Increasingly, innovation sparks from creative connections across disciplines. Drawing from deep expertise in several branches of science, some of our TEDMED speakers employ their own interdisciplinary knowledge to create breakthrough technology that is advancing healthcare and our understanding of human potential.
Theoretical neuroscientist-cum-technologist Vivienne Ming is a co-founder of Socos, where machine learning and cognitive neuroscience combine to maximize students’ life outcomes. The company recently introduced Muse, an app that helps parents and caregivers support the development of young children. Drawing from decades of educational research, Muse aims to “give parents a superpower” by pulling rich detail from each child’s life – whether from the playground, classroom, or at home – and analyzes that data to track their linguistic and metacognitive development. Based on its findings, Muse then sends parents and caregivers daily individualized recommended questions and activities that would most successfully foster their child’s development.
At TEDMED, Vivienne will speak in our Human Explorations session about how we can best harness and maximize human potential. Through her work, she is “breaking through educational inequality, mixing cognitive modeling and neuroscience with a simple text-a-day to maximize life outcomes,” she says, noting that the question that she strives to answer with her research is, “What is the economic cost of unrealized human potential and how do we drive that to zero?”
Russ Altman, professor of bioengineering, genetics, medicine and computer science at Stanford, uses machine learning as well. He and his team strive to understand drug actions at the molecular, cellular, organism and population levels, including how genetic variation impacts drug response. “There is a shortage of new drugs in the pipeline, despite our ability to make unprecedented measurements about molecules, cells, organs, individuals and populations,” Russ explains, adding that he wants to use these measurement data to change the way we discover and evaluate drugs.
Russ says that he feels “privileged to work at the intersection of biology and computer science.” He was pursuing a graduate degree in biophysics in 1984, when Apple introduced the first Mac. “I was so excited by this computer (which I couldn’t afford) that I changed my PhD program to Medical Information Sciences, and bought a used Apple III (that’s right – !!!), and never looked back,” he shared with us.
Also innovating at the nexus of technology and medicine is Sangeeta Bhatia, cancer researcher, MIT professor and biotech entrepreneur, who tells us, “I am #BreakingThrough academic silos to converge engineering and biology on medical innovations.”
Trained as both a physician and engineer, Sangeeta directs a laboratory that leverages “tiny technologies” of miniaturization to yield inventions with new applications in tissue regeneration, stem cell differentiation, medical diagnostics, predictive toxicology and drug delivery. She and her trainees have launched more than ten biotechnology companies to improve human health.
“As a young woman, the daughter of Indian immigrants, I didn’t have many role models for the path on which I found myself,” Sangeeta recalls. “Nonetheless, I had three mentors (all men) who saw more for me than I saw for myself in high school, college, and then graduate school.

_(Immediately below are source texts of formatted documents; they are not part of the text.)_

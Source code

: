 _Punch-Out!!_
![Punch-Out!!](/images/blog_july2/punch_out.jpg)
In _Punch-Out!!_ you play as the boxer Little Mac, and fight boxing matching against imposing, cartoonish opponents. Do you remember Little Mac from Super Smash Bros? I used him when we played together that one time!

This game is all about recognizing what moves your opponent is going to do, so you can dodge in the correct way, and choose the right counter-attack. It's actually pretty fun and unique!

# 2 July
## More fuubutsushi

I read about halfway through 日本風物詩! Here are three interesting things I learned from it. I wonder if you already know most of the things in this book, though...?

They believed in what I had to offer and invested time and energy in pushing me beyond my comfort zone. As a mentor now, I realize how important this is—to recognize talent, in all its forms, and to energetically support it.”
Sangeeta keeps on her desk a paperweight inscribed with her personal and professional motto: “What would you attempt to do if you knew you could not fail?” That said, there is one risk she hasn’t yet pushed herself past – sky-diving. She explains: “When I was a child, my mom said I had to wait until I was older. Then I became a mom, my kids wouldn’t allow it! If it were risk-free, I would do it in a heartbeat.” Her compromise? “In my science, I try and make my lab a safe environment to ‘take an intellectual leap.’ I believe that is where the breakthroughs happen.”